> **WHAT THE TASK REQUIRES**: State how many lines in the listing contain the string "filho", and add nothing to that number.

> **RECORDS TO PROCESS**:
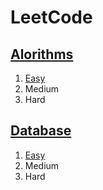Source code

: # LeetCode
## [Alorithms](https://github.com/truonganhvu205/leetcode/tree/main/algorithms)
1. [Easy](https://github.com/truonganhvu205/leetcode/tree/main/algorithms/easy)  
2. Medium  
3. Hard

## [Database](https://github.com/truonganhvu205/leetcode/tree/main/database)
1. [Easy](https://github.com/truonganhvu205/leetcode/tree/main/database/easy)  
2. Medium  
3. Hard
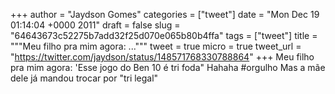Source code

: 
+++
author = "Jaydson Gomes"
categories = ["tweet"]
date = "Mon Dec 19 01:14:04 +0000 2011"
draft = false
slug = "64643673c52275b7add32f25d070e065b80b4ffa"
tags = ["tweet"]
title = """Meu filho pra mim agora: ..."""
tweet = true
micro = true
tweet_url = "https://twitter.com/jaydson/status/148571768330788864"
+++
Meu filho pra mim agora: 'Esse jogo do Ben 10 é tri foda" Hahaha #orgulho Mas a mãe dele já mandou trocar por "tri legal"
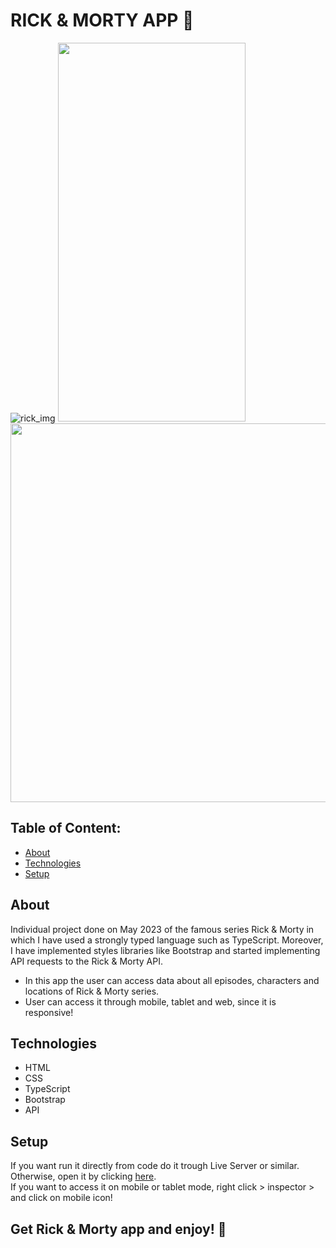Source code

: # RICK & MORTY APP 📱


![rick_img](https://github.com/ali-hourag/rick-morty-api/assets/131694498/4d2c6085-6610-4efd-b0a5-5963b172cb45)
<img src="https://github.com/ali-hourag/rick-morty-api/assets/131694498/036928dc-9949-4642-8a9d-0b94ad9d854a" width="300" height="606"/>
<img src="https://github.com/ali-hourag/rick-morty-api/assets/131694498/6076c2be-be81-44be-ac6b-e1af826f9967" width="700" height="606"/>

## Table of Content:

- [About](#about)
- [Technologies](#technologies)
- [Setup](#setup)

## About
Individual project done on May 2023 of the famous series Rick & Morty in which I have used a strongly typed language such as TypeScript.
Moreover, I have implemented styles libraries like Bootstrap and started implementing API requests to the Rick & Morty API.
<br/>
* In this app the user can access data about all episodes, characters and locations of Rick & Morty series.
* User can access it through mobile, tablet and web, since it is responsive!


## Technologies
- HTML
- CSS
- TypeScript
- Bootstrap
- API


## Setup
If you want run it directly from code do it trough Live Server or similar.
<br/>
Otherwise, open it by clicking <a href="https://rick-morty-api-eight.vercel.app/">here<a/>.
<br/>
If you want to access it on mobile or tablet mode, right click > inspector > and click on mobile icon!

## Get Rick & Morty app and enjoy! 📱
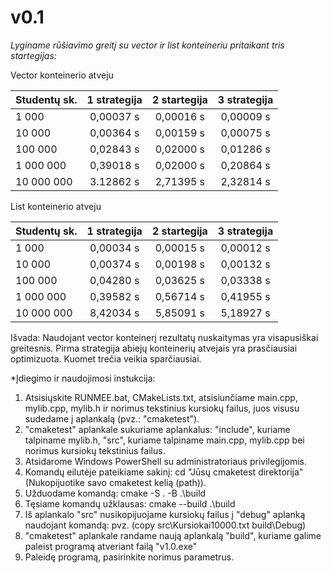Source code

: # v0.1

*Lyginame rūšiavimo greitį su vector ir list konteineriu pritaikant tris startegijas:*



Vector konteinerio atveju

|   Studentų sk.   |  1 strategija   |  2 startegija  | 3 strategija |
| -----------------|:---------------:|:--------------:|:------------:|
|  1 000           | 0,00037 s       |  0,00016 s     | 0,00009 s    |
|  10 000          | 0,00364 s       |  0,00159 s     | 0,00075 s    |
|  100 000         | 0,02843 s       |  0,02000 s     | 0,01286 s    |
|  1 000 000       | 0,39018 s       |  0,02000 s     | 0,20864 s    |
|  10 000 000      | 3.12862 s       |  2,71395 s     | 2,32814 s    |


List konteinerio atveju

|   Studentų sk.   |  1 strategija   |  2 startegija  | 3 strategija |
| -----------------|:---------------:|:--------------:|:------------:|
|  1 000           | 0,00034 s       |  0,00015 s     | 0,00012 s    |
|  10 000          | 0,00374 s       |  0,00198 s     | 0,00132 s    |
|  100 000         | 0,04280 s       |  0,03625 s     | 0,03338 s    |
|  1 000 000       | 0,39582 s       |  0,56714 s     | 0,41955 s    |
|  10 000 000      | 8,42034 s       |  5,85091 s     | 5,18927 s    |


Išvada: Naudojant vector konteinerį rezultatų nuskaitymas yra visapusiškai greitesnis. Pirma strategija abiejų konteinerių atvejais yra prasčiausiai optimizuota. Kuomet trečia veikia sparčiausiai.



*Įdiegimo ir naudojimosi instukcija:
 1. Atsisiųskite RUNMEE.bat, CMakeLists.txt, atsisiunčiame main.cpp, mylib.cpp, mylib.h ir norimus tekstinius kursiokų failus, juos visusu sudedame į aplankalą (pvz.: "cmaketest").
 2. "cmaketest" aplankale sukuriame aplankalus: "include", kuriame talpiname mylib.h, "src", kuriame talpiname main.cpp, mylib.cpp bei norimus kursiokų tekstinius failus.
 3. Atsidarome Windows PowerShell su administratoriaus privilegijomis.
 4. Komandų eilutėje pateikiame sakinį: cd "Jūsų cmaketest direktorija" (Nukopijuotike savo cmaketest kelią (path)).
 5. Užduodame komandą: cmake -S . -B .\build 
 6. Tęsiame komandų užklausas: cmake --build .\build
 7. Iš aplankalo "src" nusikopijuojame kursiokų failus į "debug" aplanką naudojant komandą: pvz. (copy src\Kursiokai10000.txt build\Debug)
 8. "cmaketest" aplankale randame naują aplankalą "build", kuriame galime paleist programą atveriant failą "v1.0.exe"
 9. Paleidę programą, pasirinkite norimus parametrus.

> **ANSWER TO THE EXERCISE**: 2